At least five different Sami languages are spoken in Sweden, but "Sami language" (undifferentiated) is recognised as an official minority language in Sweden, and is co-official with Swedish in four municipalities in Norrbotten County (Swedish Lapland). Most of Sami speakers speak Northern Sami (5,000–6,000 speakers), although there are ca. 1,000–2,000 Lule Sami speakers and 600 Southern Sami speakers. Also Ume Sámi and Pite Sámi are spoken in Sweden.

===Latin===
For millennia, Latin served as a lingua franca for administrative, scholarly, religious, political, and other purposes in parts of the present-day European Union. After Athens and other Greek city-states of the 6th to 4th centuries BC, the first documented political entity historically verifiable in Europe was the Roman Republic, traditionally founded in 509 BC, the successor-state to the Etruscan city-state confederacies.
Latin as a lingua franca of Europe was rivalled only by Greek. It is serving as honourable and ceremonial language in some of the oldest European universities in the 21st century, and has operated as the official language of the Roman Catholic Church to the present day. Latin, along with Greek, was at the core of education in Europe from the schools of rhetoric of the Roman Republic in all of its provinces and territories, through the medieval trivium and quadrivium, through the humanists and the Renaissance, all the way to Newton's Philosophiæ Naturalis Principia Mathematica (just to name one example of thousands of scientific works written in this language), to the public schools of all European countries, where Latin (along with Greek) was at the core of their curricula. Latin served as the undisputed European lingua franca until the 19th century, when the cultures of vernacular languages and the "national languages" started to gain ground and claim status. Today, several institutions of the European Union use Latin in their logos and domain names instead of listing their names in all the official languages. For example, the Court of Justice of the European Union has its website at "curia.europa.eu". The Court of Auditors uses Curia Rationum in its logo. The Council of the European Union has its website at "consilium.europa.eu" and its logo showing Consilium. The European Union itself has a Latin motto: "In varietate concordia". Under the European Company Regulation, companies can be incorporated as Societas Europaea (Latin for "European Company", often shortened to "SE" after the company's own proper name). Latin is one of the languages of IATE (the inter-institutional terminology database of the European Union).

===Immigrant languages===
A wide variety of languages from other parts of the world are spoken by immigrant communities in EU countries. Turkish (which is also an official language of the EU member Cyprus) is spoken as a first language by an estimated 1% of the population in Belgium and the western part of Germany, and by 1% in the Netherlands. Other widely used migrant languages include Berber languages which are spoken by about 1% of the population of both the Netherlands and Belgium and by many Berber migrants in France, Spain, Italy and Germany. Arabic is spoken in many EU countries mainly in its Maghrebi and Levantine varieties. Maghrebi Arabic is spoken by migrants in France, Italy, Spain, the Netherlands, Belgium and Germany. Levantine Arabic is spoken by migrants in Germany, France, Sweden, Denmark, Austria and Greece. Languages from former Yugoslavia (Serbian, Bosnian, Macedonian, Albanian, etc.) are spoken in many parts of the EU by migrants and refugees who have left the region as a result of the Yugoslav wars and unrest there.

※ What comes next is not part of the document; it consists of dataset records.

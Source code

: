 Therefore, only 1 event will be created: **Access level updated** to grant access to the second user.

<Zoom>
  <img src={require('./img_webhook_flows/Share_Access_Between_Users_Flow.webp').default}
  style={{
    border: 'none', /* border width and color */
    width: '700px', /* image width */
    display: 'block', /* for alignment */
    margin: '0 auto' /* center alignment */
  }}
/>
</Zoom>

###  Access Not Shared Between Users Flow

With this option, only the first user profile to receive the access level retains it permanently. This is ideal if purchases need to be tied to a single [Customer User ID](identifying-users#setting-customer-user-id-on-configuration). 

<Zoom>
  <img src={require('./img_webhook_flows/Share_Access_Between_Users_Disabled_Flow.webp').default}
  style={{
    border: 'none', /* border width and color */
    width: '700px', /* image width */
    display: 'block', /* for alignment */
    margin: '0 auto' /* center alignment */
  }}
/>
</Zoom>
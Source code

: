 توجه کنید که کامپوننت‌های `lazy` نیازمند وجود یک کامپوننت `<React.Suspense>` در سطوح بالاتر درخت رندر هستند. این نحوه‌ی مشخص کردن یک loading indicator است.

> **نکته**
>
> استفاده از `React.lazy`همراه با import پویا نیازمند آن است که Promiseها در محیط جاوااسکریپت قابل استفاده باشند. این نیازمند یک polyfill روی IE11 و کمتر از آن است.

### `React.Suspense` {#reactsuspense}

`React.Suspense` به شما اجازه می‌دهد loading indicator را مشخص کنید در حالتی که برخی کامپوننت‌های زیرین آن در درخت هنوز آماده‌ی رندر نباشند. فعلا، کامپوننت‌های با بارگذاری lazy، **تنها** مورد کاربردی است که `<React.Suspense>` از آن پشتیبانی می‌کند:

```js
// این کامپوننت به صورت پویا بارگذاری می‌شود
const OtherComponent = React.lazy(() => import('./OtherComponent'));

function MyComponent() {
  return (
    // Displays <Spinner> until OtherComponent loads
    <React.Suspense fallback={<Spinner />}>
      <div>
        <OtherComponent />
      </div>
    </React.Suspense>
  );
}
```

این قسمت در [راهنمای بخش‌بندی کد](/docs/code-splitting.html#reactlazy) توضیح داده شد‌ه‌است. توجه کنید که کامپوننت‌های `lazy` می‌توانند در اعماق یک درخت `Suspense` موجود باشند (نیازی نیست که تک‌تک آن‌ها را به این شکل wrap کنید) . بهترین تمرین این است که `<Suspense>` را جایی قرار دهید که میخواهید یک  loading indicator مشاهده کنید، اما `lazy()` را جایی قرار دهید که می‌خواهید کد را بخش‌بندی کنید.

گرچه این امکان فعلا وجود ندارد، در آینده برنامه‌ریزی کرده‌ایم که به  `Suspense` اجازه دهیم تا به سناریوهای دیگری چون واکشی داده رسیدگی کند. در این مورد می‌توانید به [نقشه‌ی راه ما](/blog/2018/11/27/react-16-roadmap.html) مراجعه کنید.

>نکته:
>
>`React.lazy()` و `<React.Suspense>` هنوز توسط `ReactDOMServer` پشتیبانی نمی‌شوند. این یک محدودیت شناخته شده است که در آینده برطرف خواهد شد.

There are large Chinese communities in France, Spain, Italy, and other countries. Old and recent Chinese migrants speak a number of Chinese varieties, in particular Cantonese and other southern Chinese varieties. However, Mandarin is becoming increasingly more prevalent due to the opening of the People's Republic of China.

There are many Russian-speaking immigrants in Germany and France. Vietnamese is one of the 14 recognized minority languages in the Czech Republic. (Note: Citizens belonging to minorities, which traditionally and on long-term basis live within the territory of the Czech Republic, enjoy the right to use their language in communication with authorities and in front of the courts of law The article 25 of the Czech Charter of Fundamental Rights and Basic Freedoms ensures right of the national and ethnic minorities for education and communication with authorities in their own language. Act No. 500/2004 Coll. (The Administrative Rule) in its paragraph 16 (4) (Procedural Language) ensures, that a citizen of the Czech Republic, who belongs to a national or an ethnic minority, which traditionally and on long-term basis lives within the territory of the Czech Republic, have right to address an administrative agency and proceed before it in the language of the minority. In the case that the administrative agency doesn't have an employee with knowledge of the language, the agency is bound to obtain a translator at the agency's own expense. According to Act No. 273/2001 (About The Rights of Members of Minorities) paragraph 9 (The right to use language of a national minority in dealing with authorities and in front of the courts of law) the same applies for the members of national minorities also in front of the courts of law.)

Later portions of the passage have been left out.